● **ASSIGNMENT**:
Locate the string "submit" throughout the material and copy every line in which it occurs.
*** DATA RECORDS ***
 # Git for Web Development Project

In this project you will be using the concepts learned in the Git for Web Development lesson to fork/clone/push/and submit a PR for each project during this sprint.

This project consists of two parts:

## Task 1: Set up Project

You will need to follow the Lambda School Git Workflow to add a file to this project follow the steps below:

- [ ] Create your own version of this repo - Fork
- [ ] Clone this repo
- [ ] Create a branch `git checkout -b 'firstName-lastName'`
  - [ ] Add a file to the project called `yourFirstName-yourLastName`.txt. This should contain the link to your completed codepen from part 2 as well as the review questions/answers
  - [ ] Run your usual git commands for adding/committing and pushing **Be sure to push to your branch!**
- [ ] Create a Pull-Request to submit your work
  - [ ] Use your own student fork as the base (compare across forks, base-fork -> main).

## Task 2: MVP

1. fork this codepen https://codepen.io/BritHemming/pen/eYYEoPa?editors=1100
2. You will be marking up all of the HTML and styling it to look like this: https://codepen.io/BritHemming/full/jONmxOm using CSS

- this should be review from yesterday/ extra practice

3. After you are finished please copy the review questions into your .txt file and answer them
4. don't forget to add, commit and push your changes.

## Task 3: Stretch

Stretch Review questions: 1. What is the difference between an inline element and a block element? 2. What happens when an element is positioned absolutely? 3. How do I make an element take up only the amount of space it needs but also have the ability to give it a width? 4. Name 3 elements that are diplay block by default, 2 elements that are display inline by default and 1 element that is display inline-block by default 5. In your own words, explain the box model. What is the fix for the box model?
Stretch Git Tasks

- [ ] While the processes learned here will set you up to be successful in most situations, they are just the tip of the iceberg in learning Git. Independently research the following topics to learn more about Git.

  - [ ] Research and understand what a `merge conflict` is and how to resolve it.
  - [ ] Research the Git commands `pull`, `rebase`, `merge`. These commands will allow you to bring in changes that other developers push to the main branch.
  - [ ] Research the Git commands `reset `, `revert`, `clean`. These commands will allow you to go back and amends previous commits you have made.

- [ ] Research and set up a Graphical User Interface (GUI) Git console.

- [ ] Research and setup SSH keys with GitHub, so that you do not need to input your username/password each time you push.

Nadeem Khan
*** End of DATA RECORDS ***
● **TASK OUTPUT**:
In this project you will be using the concepts learned in the Git for Web Development lesson to fork/clone/push/and submit a PR for each project during this sprint.
- [ ] Create a Pull-Request to submit your work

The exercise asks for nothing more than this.